How to complete this task
Return each line of the records below in which the string "google" turns up.

[Source texts of formatted documents]

==================================================

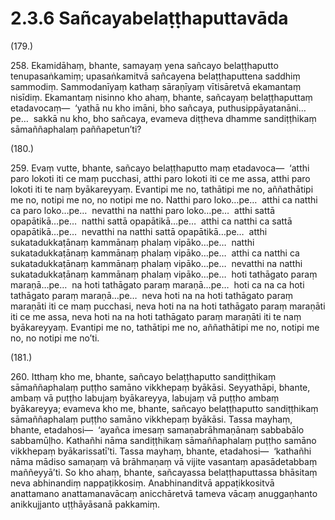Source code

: # 2.3.6 Sañcayabelaṭṭhaputtavāda

(179.)

258\. Ekamidāhaṃ, bhante, samayaṃ yena sañcayo belaṭṭhaputto tenupasaṅkamiṃ; upasaṅkamitvā sañcayena belaṭṭhaputtena saddhiṃ sammodiṃ. Sammodanīyaṃ kathaṃ sāraṇīyaṃ vītisāretvā ekamantaṃ nisīdiṃ. Ekamantaṃ nisinno kho ahaṃ, bhante, sañcayaṃ belaṭṭhaputtaṃ etadavocaṃ—  ‘yathā nu kho imāni, bho sañcaya, puthusippāyatanāni…pe…  sakkā nu kho, bho sañcaya, evameva diṭṭheva dhamme sandiṭṭhikaṃ sāmaññaphalaṃ paññapetun’ti?

(180.)

259\. Evaṃ vutte, bhante, sañcayo belaṭṭhaputto maṃ etadavoca—  ‘atthi paro lokoti iti ce maṃ pucchasi, atthi paro lokoti iti ce me assa, atthi paro lokoti iti te naṃ byākareyyaṃ. Evantipi me no, tathātipi me no, aññathātipi me no, notipi me no, no notipi me no. Natthi paro loko…pe…  atthi ca natthi ca paro loko…pe…  nevatthi na natthi paro loko…pe…  atthi sattā opapātikā…pe…  natthi sattā opapātikā…pe…  atthi ca natthi ca sattā opapātikā…pe…  nevatthi na natthi sattā opapātikā…pe…  atthi sukatadukkaṭānaṃ kammānaṃ phalaṃ vipāko…pe…  natthi sukatadukkaṭānaṃ kammānaṃ phalaṃ vipāko…pe…  atthi ca natthi ca sukatadukkaṭānaṃ kammānaṃ phalaṃ vipāko…pe…  nevatthi na natthi sukatadukkaṭānaṃ kammānaṃ phalaṃ vipāko…pe…  hoti tathāgato paraṃ maraṇā…pe…  na hoti tathāgato paraṃ maraṇā…pe…  hoti ca na ca hoti tathāgato paraṃ maraṇā…pe…  neva hoti na na hoti tathāgato paraṃ maraṇāti iti ce maṃ pucchasi, neva hoti na na hoti tathāgato paraṃ maraṇāti iti ce me assa, neva hoti na na hoti tathāgato paraṃ maraṇāti iti te naṃ byākareyyaṃ. Evantipi me no, tathātipi me no, aññathātipi me no, notipi me no, no notipi me no’ti.

(181.)

260\. Itthaṃ kho me, bhante, sañcayo belaṭṭhaputto sandiṭṭhikaṃ sāmaññaphalaṃ puṭṭho samāno vikkhepaṃ byākāsi. Seyyathāpi, bhante, ambaṃ vā puṭṭho labujaṃ byākareyya, labujaṃ vā puṭṭho ambaṃ byākareyya; evameva kho me, bhante, sañcayo belaṭṭhaputto sandiṭṭhikaṃ sāmaññaphalaṃ puṭṭho samāno vikkhepaṃ byākāsi. Tassa mayhaṃ, bhante, etadahosi—  ‘ayañca imesaṃ samaṇabrāhmaṇānaṃ sabbabālo sabbamūḷho. Kathañhi nāma sandiṭṭhikaṃ sāmaññaphalaṃ puṭṭho samāno vikkhepaṃ byākarissatī’ti. Tassa mayhaṃ, bhante, etadahosi—  ‘kathañhi nāma mādiso samaṇaṃ vā brāhmaṇaṃ vā vijite vasantaṃ apasādetabbaṃ maññeyyā’ti. So kho ahaṃ, bhante, sañcayassa belaṭṭhaputtassa bhāsitaṃ neva abhinandiṃ nappaṭikkosiṃ. Anabhinanditvā appaṭikkositvā anattamano anattamanavācaṃ anicchāretvā tameva vācaṃ anuggaṇhanto anikkujjanto uṭṭhāyāsanā pakkamiṃ.
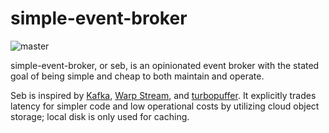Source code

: # simple-event-broker
![master](https://github.com/micvbang/simple-event-broker/actions/workflows/test.yml/badge.svg?branch=master)

simple-event-broker, or seb, is an opinionated event broker with the stated goal of being simple and cheap to both maintain and operate.

Seb is inspired by [Kafka](https://kafka.apache.org/), [Warp Stream](https://www.warpstream.com/), and [turbopuffer](https://turbopuffer.com/). It explicitly trades latency for simpler code and low operational costs by utilizing cloud object storage; local disk is only used for caching.
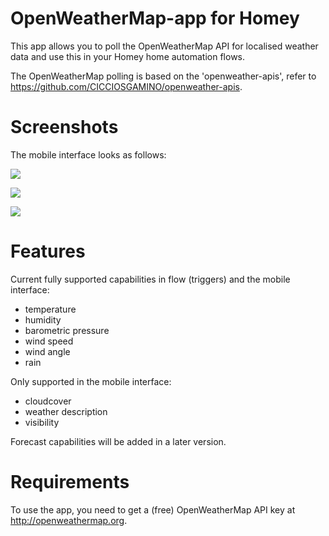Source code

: # OpenWeatherMap-app for Homey

This app allows you to poll the OpenWeatherMap API for localised weather data and use this in your Homey home automation flows.

The OpenWeatherMap polling is based on the 'openweather-apis', refer to https://github.com/CICCIOSGAMINO/openweather-apis. 

# Screenshots
The mobile interface looks as follows:

![](https://drive.google.com/uc?id=1hUEi4D0QGifNUfk5uqPaIDbdZuvmlZci)

![](https://drive.google.com/uc?id=1rfCh8ZXmo3WBmkYD-RPTQgHEgePtN3rK)

![](https://drive.google.com/uc?id=1k25X5gkiGLikZThAHJvAK_pb7h_dOmA6)

# Features
Current fully supported capabilities in flow (triggers) and the mobile interface:

- temperature
- humidity
- barometric pressure
- wind speed
- wind angle
- rain

Only supported in the mobile interface:

- cloudcover
- weather description
- visibility

Forecast capabilities will be added in a later version.

# Requirements
To use the app, you need to get a (free) OpenWeatherMap API key at http://openweathermap.org.
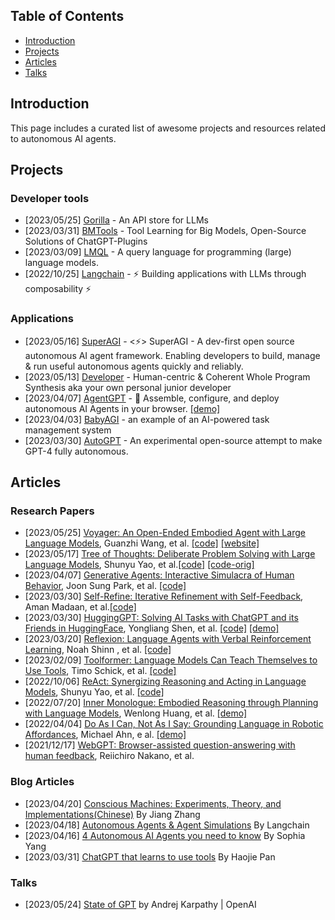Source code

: ## Table of Contents

- [Introduction](#introduction)
- [Projects](#projects)
- [Articles](#articles)
- [Talks](#talks)

## Introduction
This page includes a curated list of awesome projects and resources related to autonomous AI agents.


## Projects

### Developer tools
- [2023/05/25] [Gorilla](https://github.com/ShishirPatil/gorilla) - An API store for LLMs
- [2023/03/31] [BMTools](https://github.com/OpenBMB/BMTools) - Tool Learning for Big Models, Open-Source Solutions of ChatGPT-Plugins
- [2023/03/09] [LMQL](https://github.com/eth-sri/lmql) - A query language for programming (large) language models.
- [2022/10/25] [Langchain](https://github.com/hwchase17/langchain) - ⚡ Building applications with LLMs through composability ⚡

### Applications
- [2023/05/16] [SuperAGI](https://github.com/TransformerOptimus/SuperAGI) - <⚡️> SuperAGI - A dev-first open source autonomous AI agent framework. Enabling developers to build, manage & run useful autonomous agents quickly and reliably.
- [2023/05/13] [Developer](https://github.com/smol-ai/developer) - Human-centric & Coherent Whole Program Synthesis aka your own personal junior developer
- [2023/04/07] [AgentGPT](https://github.com/reworkd/AgentGPT) - 🤖 Assemble, configure, and deploy autonomous AI Agents in your browser. [[demo]](agentgpt.reworkd.ai)
- [2023/04/03] [BabyAGI](https://github.com/yoheinakajima/babyagi) - an example of an AI-powered task management system
- [2023/03/30] [AutoGPT](https://github.com/Significant-Gravitas/Auto-GPT) - An experimental open-source attempt to make GPT-4 fully autonomous.


## Articles
### Research Papers
- [2023/05/25] [Voyager: An Open-Ended Embodied Agent with Large Language Models](https://arxiv.org/pdf/2305.16291.pdf), Guanzhi Wang, et al. [[code]](https://github.com/MineDojo/Voyager) [[website]](https://voyager.minedojo.org/)
- [2023/05/17] [Tree of Thoughts: Deliberate Problem Solving with Large Language Models](https://arxiv.org/abs/2305.10601), Shunyu Yao, et al.[[code]](https://github.com/kyegomez/tree-of-thoughts) [[code-orig]](https://github.com/ysymyth/tree-of-thought-llm) 
- [2023/04/07] [Generative Agents: Interactive Simulacra of Human Behavior](https://arxiv.org/abs/2304.03442), Joon Sung Park, et al. [[code]](https://github.com/mkturkcan/generative-agents)
- [2023/03/30] [Self-Refine: Iterative Refinement with Self-Feedback](https://arxiv.org/abs/2303.17651), Aman Madaan, et al.[[code]](https://github.com/madaan/self-refine)
- [2023/03/30] [HuggingGPT: Solving AI Tasks with ChatGPT and its Friends in HuggingFace](https://arxiv.org/pdf/2303.17580.pdf), Yongliang Shen, et al. [[code]](https://github.com/microsoft/JARVIS) [[demo]](https://huggingface.co/spaces/microsoft/HuggingGPT)
- [2023/03/20] [Reflexion: Language Agents with Verbal Reinforcement Learning](https://arxiv.org/pdf/2303.11366.pdf), Noah Shinn , et al. [[code]](https://github.com/noahshinn024/reflexion)
- [2023/02/09] [Toolformer: Language Models Can Teach Themselves to Use Tools](https://arxiv.org/pdf/2302.04761.pdf), Timo Schick, et al. [[code]](https://github.com/lucidrains/toolformer-pytorch)
- [2022/10/06] [ReAct: Synergizing Reasoning and Acting in Language Models](https://arxiv.org/pdf/2210.03629.pdf), Shunyu Yao, et al. [[code]](https://github.com/ysymyth/ReAct)
- [2022/07/20] [Inner Monologue: Embodied Reasoning through Planning with Language Models](https://arxiv.org/pdf/2207.05608.pdf), Wenlong Huang, et al. [[demo]](https://innermonologue.github.io/)
- [2022/04/04] [Do As I Can, Not As I Say: Grounding Language in Robotic Affordances](), Michael Ahn, e al. [[demo]](https://say-can.github.io/)
- [2021/12/17] [WebGPT: Browser-assisted question-answering with human feedback](https://arxiv.org/pdf/2112.09332.pdf), Reiichiro Nakano, et al.

### Blog Articles
- [2023/04/20] [Conscious Machines: Experiments, Theory, and Implementations(Chinese)](https://pattern.swarma.org/article/230) By Jiang Zhang
- [2023/04/18] [Autonomous Agents & Agent Simulations](https://blog.langchain.dev/agents-round/) By Langchain
- [2023/04/16] [4 Autonomous AI Agents you need to know](https://towardsdatascience.com/4-autonomous-ai-agents-you-need-to-know-d612a643fa92) By Sophia Yang
- [2023/03/31] [ChatGPT that learns to use tools](https://zhuanlan.zhihu.com/p/618448188) By Haojie Pan

### Talks
- [2023/05/24] [State of GPT](https://www.youtube.com/watch?v=bZQun8Y4L2A) by Andrej Karpathy | OpenAI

==================================================

Written response
![](https://drive.google.com/uc?id=1hUEi4D0QGifNUfk5uqPaIDbdZuvmlZci)
![](https://drive.google.com/uc?id=1rfCh8ZXmo3WBmkYD-RPTQgHEgePtN3rK)
![](https://drive.google.com/uc?id=1k25X5gkiGLikZThAHJvAK_pb7h_dOmA6)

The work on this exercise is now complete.